ACTIVITY
Your answer should be every line with the word "Tailwind", copied from the data below.

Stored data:
+ + + + + + +
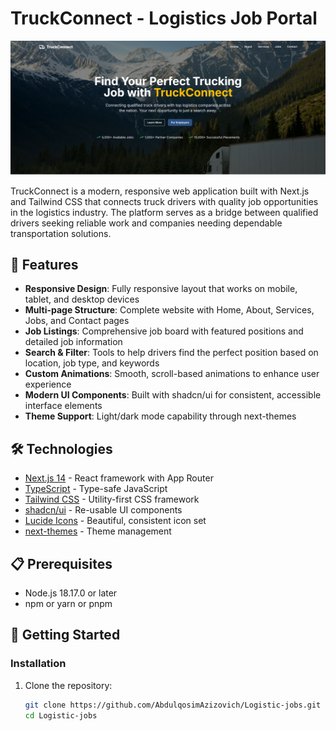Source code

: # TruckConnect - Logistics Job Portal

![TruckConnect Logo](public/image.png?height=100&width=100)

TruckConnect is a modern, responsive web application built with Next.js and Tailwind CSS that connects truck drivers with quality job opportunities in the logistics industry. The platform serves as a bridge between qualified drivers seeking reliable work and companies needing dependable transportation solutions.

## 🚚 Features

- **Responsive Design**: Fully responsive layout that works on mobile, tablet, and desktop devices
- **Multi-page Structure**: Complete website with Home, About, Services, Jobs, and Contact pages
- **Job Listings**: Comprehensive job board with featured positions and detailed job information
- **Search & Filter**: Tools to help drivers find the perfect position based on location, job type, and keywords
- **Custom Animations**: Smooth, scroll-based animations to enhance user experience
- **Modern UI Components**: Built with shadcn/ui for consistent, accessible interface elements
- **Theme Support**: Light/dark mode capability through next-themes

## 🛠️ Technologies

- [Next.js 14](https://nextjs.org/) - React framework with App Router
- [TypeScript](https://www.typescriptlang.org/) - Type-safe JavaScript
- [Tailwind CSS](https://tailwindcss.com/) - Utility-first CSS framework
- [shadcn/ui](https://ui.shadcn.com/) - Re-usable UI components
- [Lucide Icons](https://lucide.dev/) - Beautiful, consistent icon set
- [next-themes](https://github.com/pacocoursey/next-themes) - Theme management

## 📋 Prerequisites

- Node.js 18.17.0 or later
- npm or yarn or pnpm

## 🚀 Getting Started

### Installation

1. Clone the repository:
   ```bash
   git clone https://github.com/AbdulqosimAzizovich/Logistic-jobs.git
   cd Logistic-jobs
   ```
+ + + + + + +
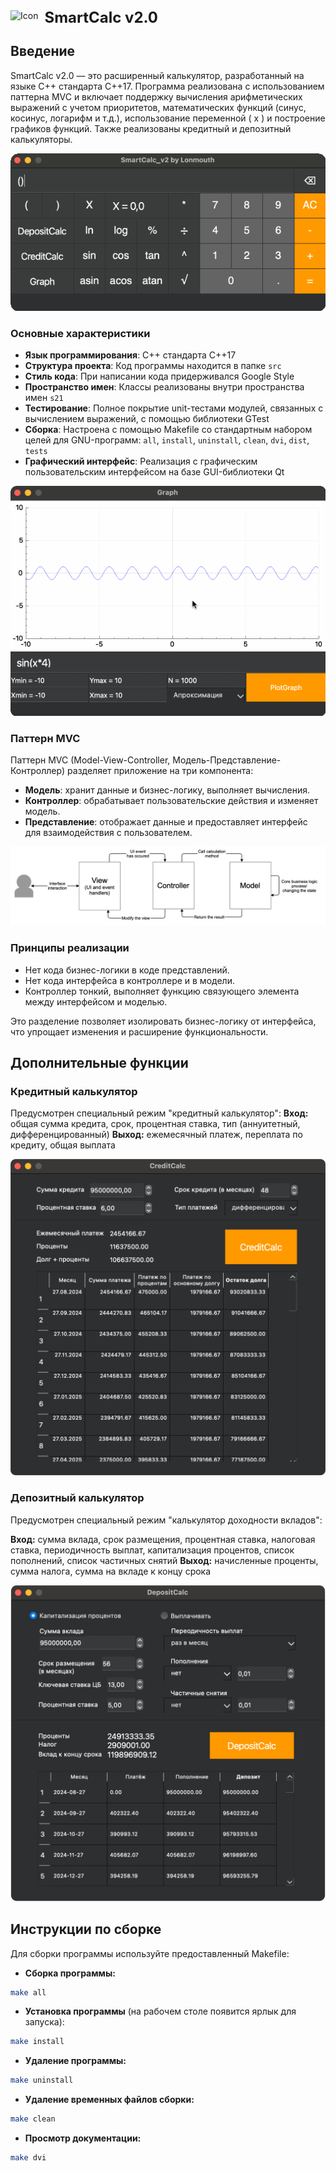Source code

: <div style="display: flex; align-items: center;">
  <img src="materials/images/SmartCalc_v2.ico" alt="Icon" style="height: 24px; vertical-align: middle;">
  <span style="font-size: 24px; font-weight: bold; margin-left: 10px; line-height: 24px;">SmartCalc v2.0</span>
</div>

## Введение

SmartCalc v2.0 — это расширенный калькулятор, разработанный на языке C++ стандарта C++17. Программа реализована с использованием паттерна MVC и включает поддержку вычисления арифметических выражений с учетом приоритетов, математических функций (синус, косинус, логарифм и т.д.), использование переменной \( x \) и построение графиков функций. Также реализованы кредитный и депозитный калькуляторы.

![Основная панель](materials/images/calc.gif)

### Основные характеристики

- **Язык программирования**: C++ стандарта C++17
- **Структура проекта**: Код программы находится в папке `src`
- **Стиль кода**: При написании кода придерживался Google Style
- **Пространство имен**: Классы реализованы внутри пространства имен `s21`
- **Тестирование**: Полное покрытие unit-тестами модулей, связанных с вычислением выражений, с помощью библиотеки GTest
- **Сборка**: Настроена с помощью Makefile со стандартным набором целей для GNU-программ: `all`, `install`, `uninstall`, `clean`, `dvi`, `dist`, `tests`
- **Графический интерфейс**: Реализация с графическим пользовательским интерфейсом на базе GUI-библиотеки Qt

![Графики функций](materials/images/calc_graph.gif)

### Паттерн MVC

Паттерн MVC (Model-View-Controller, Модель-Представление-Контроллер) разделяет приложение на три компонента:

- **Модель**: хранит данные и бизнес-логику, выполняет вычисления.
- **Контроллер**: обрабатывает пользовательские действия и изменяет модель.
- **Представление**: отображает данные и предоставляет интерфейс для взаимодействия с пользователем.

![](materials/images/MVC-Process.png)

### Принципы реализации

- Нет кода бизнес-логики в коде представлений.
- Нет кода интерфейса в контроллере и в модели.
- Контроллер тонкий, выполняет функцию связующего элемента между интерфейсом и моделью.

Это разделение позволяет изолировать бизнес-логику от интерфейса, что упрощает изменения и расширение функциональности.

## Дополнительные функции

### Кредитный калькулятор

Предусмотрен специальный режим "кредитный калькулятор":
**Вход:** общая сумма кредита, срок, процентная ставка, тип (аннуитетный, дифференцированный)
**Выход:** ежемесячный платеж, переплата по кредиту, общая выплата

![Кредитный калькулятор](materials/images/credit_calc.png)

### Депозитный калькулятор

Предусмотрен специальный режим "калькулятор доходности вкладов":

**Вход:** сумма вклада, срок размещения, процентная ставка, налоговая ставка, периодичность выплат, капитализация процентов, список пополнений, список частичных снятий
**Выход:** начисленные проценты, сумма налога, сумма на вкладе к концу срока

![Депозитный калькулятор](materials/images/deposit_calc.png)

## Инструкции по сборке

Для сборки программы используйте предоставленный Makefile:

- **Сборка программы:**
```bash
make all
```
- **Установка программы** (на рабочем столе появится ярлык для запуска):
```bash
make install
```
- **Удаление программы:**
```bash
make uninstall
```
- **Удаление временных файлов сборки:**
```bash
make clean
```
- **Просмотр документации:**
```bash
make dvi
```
+ + + + + + +
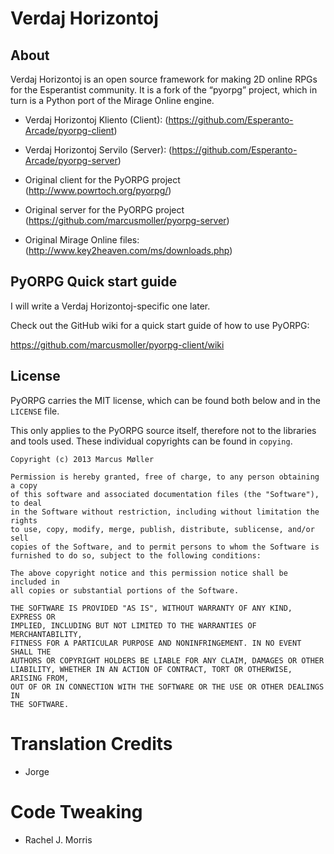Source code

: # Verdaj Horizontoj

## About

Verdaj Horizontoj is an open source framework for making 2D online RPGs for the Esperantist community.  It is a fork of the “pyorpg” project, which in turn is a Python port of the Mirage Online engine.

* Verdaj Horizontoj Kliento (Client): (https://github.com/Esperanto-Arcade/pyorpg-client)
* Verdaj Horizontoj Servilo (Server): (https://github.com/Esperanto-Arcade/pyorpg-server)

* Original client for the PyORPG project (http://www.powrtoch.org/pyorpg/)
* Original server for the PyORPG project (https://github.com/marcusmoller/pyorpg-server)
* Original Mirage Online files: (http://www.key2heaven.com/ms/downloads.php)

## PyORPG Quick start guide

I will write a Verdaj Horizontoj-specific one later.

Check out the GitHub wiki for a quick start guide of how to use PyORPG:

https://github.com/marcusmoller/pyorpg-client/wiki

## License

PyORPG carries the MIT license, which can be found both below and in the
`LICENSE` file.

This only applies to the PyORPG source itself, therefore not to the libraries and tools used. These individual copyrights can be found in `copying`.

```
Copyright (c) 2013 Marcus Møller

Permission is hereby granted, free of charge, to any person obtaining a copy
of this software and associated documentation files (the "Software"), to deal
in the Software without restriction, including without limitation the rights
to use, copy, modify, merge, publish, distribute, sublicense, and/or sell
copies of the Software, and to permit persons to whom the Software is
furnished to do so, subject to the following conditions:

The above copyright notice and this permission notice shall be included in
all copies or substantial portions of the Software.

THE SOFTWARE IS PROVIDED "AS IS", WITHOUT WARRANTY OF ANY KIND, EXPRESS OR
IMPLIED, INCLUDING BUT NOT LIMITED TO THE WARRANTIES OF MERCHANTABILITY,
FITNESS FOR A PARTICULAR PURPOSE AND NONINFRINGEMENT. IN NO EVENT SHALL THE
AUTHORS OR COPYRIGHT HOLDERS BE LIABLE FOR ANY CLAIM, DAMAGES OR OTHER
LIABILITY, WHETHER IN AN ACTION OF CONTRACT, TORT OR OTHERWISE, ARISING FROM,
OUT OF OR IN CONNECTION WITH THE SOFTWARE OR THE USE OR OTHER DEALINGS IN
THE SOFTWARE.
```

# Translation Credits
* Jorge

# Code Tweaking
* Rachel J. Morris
+ + + + + + +
ANSWER FOR THIS EXERCISE
TruckConnect is a modern, responsive web application built with Next.js and Tailwind CSS that connects truck drivers with quality job opportunities in the logistics industry. The platform serves as a bridge between qualified drivers seeking reliable work and companies needing dependable transportation solutions.
- [Tailwind CSS](https://tailwindcss.com/) - Utility-first CSS framework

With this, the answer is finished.